From: Paul A Sand <pas_at_unh.edu>
Date: Mon, 08 Mar 1999 12:02:45 -0500

Hi --

Please excuse my long-winded explication of this problem. I'm totally
in the dark, here, so I'm not sure whether some odd fact might be
relevant.


Background
----------

I run backups of our Network Appliance file server nightly. A cron job
on our Tru64 Unix machine runs a Perl script, which in turn runs an rsh
to the file server's dump program, which dumps to the file server's
local DLT drive. The Perl script watches the output from the command,
waiting for the rsh to finish, then rewinds the tape, does various
bookkeeping chores, and exits itself.

The Tru64 Unix machine is currently running 4.0D with patch #002 installed.

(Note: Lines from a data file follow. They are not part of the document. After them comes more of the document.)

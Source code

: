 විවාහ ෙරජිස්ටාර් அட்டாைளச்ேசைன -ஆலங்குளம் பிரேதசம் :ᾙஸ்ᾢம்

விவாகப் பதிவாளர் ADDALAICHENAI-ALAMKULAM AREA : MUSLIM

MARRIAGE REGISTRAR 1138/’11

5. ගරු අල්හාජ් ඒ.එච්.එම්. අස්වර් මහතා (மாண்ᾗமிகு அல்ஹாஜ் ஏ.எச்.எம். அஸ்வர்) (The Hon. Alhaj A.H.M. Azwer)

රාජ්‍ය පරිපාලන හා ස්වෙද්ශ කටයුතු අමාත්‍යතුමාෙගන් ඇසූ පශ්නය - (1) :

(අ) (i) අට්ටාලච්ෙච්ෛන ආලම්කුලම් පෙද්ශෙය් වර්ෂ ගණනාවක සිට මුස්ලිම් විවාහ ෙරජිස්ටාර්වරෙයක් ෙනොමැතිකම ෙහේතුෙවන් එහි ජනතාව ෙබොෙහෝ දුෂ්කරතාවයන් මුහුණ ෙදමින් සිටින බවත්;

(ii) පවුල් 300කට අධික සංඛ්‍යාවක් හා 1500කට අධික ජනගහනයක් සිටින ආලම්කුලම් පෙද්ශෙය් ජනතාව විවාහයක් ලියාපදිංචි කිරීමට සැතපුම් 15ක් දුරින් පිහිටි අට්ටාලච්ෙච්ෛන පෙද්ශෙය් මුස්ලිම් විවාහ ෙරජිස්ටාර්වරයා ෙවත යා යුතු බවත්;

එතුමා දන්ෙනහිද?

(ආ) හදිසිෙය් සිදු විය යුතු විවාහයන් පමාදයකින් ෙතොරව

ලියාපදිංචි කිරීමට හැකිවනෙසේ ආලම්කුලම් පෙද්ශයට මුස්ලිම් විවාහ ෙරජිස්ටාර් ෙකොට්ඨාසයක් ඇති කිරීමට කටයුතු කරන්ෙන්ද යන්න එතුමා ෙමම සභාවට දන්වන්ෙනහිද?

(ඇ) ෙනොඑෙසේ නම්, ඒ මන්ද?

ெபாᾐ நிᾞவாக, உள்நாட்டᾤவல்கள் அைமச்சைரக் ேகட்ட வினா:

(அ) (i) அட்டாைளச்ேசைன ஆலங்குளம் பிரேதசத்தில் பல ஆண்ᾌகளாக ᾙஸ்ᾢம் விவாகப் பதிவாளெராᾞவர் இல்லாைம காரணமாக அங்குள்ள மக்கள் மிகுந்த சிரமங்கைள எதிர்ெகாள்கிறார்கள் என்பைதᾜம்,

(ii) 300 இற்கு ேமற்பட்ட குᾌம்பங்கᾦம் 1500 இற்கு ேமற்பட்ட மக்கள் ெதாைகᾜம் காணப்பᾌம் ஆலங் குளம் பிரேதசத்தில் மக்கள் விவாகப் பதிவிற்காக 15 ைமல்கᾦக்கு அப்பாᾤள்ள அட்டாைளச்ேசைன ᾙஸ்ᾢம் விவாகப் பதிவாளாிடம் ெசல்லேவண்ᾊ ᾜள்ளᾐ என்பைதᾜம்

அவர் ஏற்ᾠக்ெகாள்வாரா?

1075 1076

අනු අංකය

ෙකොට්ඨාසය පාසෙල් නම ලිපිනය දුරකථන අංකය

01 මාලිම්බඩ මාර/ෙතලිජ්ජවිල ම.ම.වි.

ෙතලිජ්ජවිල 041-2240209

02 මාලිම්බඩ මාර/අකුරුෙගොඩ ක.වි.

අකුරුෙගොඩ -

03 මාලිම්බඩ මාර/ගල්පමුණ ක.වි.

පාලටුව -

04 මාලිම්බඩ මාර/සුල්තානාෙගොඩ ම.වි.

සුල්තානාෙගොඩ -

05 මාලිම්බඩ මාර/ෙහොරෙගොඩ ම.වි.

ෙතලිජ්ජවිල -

Full backups are done weekly, incrementals the other six nights of the week.

This worked fine for awhile until...

Problem
-------

At one point in the past six months or so, this stopped working for the
FULL backups. The backup will run uneventfully on the file server for a
few hours but then (without any error message anywhere I can find), the
rsh exits early, reason unknown. The Perl script then tries to
continue, but the tape rewind fails with an error message about the
drive being offline. I wind up with a partial dump on the tape.
Unsatisfactory.

There's plenty of room on the tape. Incrementals continue to work fine.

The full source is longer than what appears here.